Bernie Sanders set for ‘vigorous’ campaign return after heart scare

WESTERVILLE, OHIO - OCTOBER 15: Sen. Bernie Sanders (I-VT) speaks during the Democratic Presidential Debate at Otterbein University on October 15, 2019 in Westerville, Ohio. A record 12 presidential hopefuls are participating in the debate hosted by CNN and The New York Times. (Photo by Win McNamee/Getty Images)

NEW YORK — Bernie Sanders isn’t going anywhere.

Less than three weeks after suffering a heart attack, the Democratic presidential contender is beginning what he’s calling a “vigorous” return to the campaign trail with a rally expected to draw thousands of supporters to New York City on Saturday afternoon. One of them will be Rep. Alexandria Ocasio-Cortez, Sanders’ latest high-profile endorsement, who will share the stage with Sanders this weekend and give his stagnant White House bid an instant dose of energy.

The event marks a coming-out party of sorts for the 78-year-old Vermont senator, who left the campaign trail earlier this month after he underwent emergency heart surgery but who insists that he’s more committed than ever to his 2020 White House bid. With the first voting contests less than four months away, he has some work to do.

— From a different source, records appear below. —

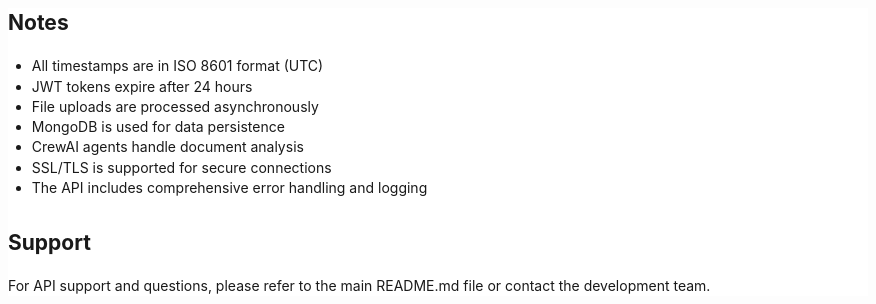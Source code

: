 ## Notes

- All timestamps are in ISO 8601 format (UTC)
- JWT tokens expire after 24 hours
- File uploads are processed asynchronously
- MongoDB is used for data persistence
- CrewAI agents handle document analysis
- SSL/TLS is supported for secure connections
- The API includes comprehensive error handling and logging

## Support

For API support and questions, please refer to the main README.md file or contact the development team.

Beyond health concerns, Sanders suddenly finds himself looking up at progressive rival Elizabeth Warren and establishment favorite Joe Biden in the polls. Now he must reassure voters that he has the physical stamina to go forward while addressing broader concerns that his policies may be too far left to defeat President Donald Trump in a general election.

Enter Ocasio-Cortez.

The endorsement from the 30-year-old progressive star “sends the message that the movement is growing, that it’s gaining influence, that it’s gaining traction,” Sanders’ campaign manager Faiz Shakir said.

He predicted that the newly announced support from Ocasio-Cortez and Rep. Ilhan Omar, D-Minn., who will not be present Saturday, would help Sanders generate significantly more support from young people and minorities going forward.

“Those are two people who I think have immense power to mobilize young people, and I promise you you’ll be seeing them in Iowa, but not only in Iowa, but around the country, trying to get people engaged around the issues,” Shakir said.

For now, at least, Sanders can use the help.

While he pledged during this week’s presidential debate to move forward with a “vigorous” campaign, he’s moving cautiously in the short term. The rally in Queens is his only scheduled appearance before he returns to Iowa late next week.

The week after, he’ll join Rep. Rashida Tlaib, D-Mich., for a tour of her congressional district. Tlaib hasn’t announced whether she’ll join Ocasio-Cortez and Omar in endorsing Sanders, but she is also part of the so-called “Squad” of minority women on Capitol Hill who has been frequent targets of Trump’s attacks.

Despite aggressive rhetoric from Sanders himself, senior adviser Jeff Weaver said Sanders would ease himself back onto the campaign trail. But by December, Weaver predicted, Sanders’ health scare will be forgotten.